🤖 AI Summary
In multi-task 3D perception, inter-task feature interference induces optimization conflicts, hindering joint performance across 3D object detection, BEV map segmentation, and 3D occupancy prediction. To address this, we propose a structured multi-task decoupling framework: (1) a class-level prototype generator explicitly models semantic priors; (2) task-specific feature generators enable adaptive feature enhancement and suppression; and (3) a scene prototype aggregator dynamically fuses cross-task contextual information.
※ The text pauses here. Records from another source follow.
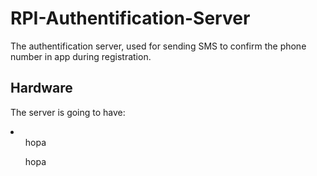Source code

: <h1>RPI-Authentification-Server</h1>
<p>The authentification server, used for sending SMS to confirm the phone number in app during registration.</p>

<h2>Hardware</h2>
<p>The server is going to have:</p>
<li>
  <ul>hopa</ul>
  <ul>hopa</ul>
</li>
Leveraging a shared-separate collaborative representation mechanism, our framework decouples task dependencies while strengthening task-specific feature discrimination at the feature level. Extensive experiments on nuScenes and Occ3D benchmarks demonstrate consistent and significant improvements over state-of-the-art methods across all three tasks, validating the effectiveness of our approach in mitigating task conflicts, enhancing generalization, and improving joint multi-task performance.
📝 Abstract
The goal of multi-task learning is to learn to conduct multiple tasks simultaneously based on a shared data representation. While this approach can improve learning efficiency, it may also cause performance degradation due to task conflicts that arise when optimizing the model for different objectives. To address this challenge, we introduce MAESTRO, a structured framework designed to generate task-specific features and mitigate feature interference in multi-task 3D perception, including 3D object detection, bird's-eye view (BEV) map segmentation, and 3D occupancy prediction. MAESTRO comprises three components: the Class-wise Prototype Generator (CPG), the Task-Specific Feature Generator (TSFG), and the Scene Prototype Aggregator (SPA). CPG groups class categories into foreground and background groups and generates group-wise prototypes. The foreground and background prototypes are assigned to the 3D object detection task and the map segmentation task, respectively, while both are assigned to the 3D occupancy prediction task. TSFG leverages these prototype groups to retain task-relevant features while suppressing irrelevant features, thereby enhancing the performance for each task. SPA enhances the prototype groups assigned for 3D occupancy prediction by utilizing the information produced by the 3D object detection head and the map segmentation head. Extensive experiments on the nuScenes and Occ3D benchmarks demonstrate that MAESTRO consistently outperforms existing methods across 3D object detection, BEV map segmentation, and 3D occupancy prediction tasks.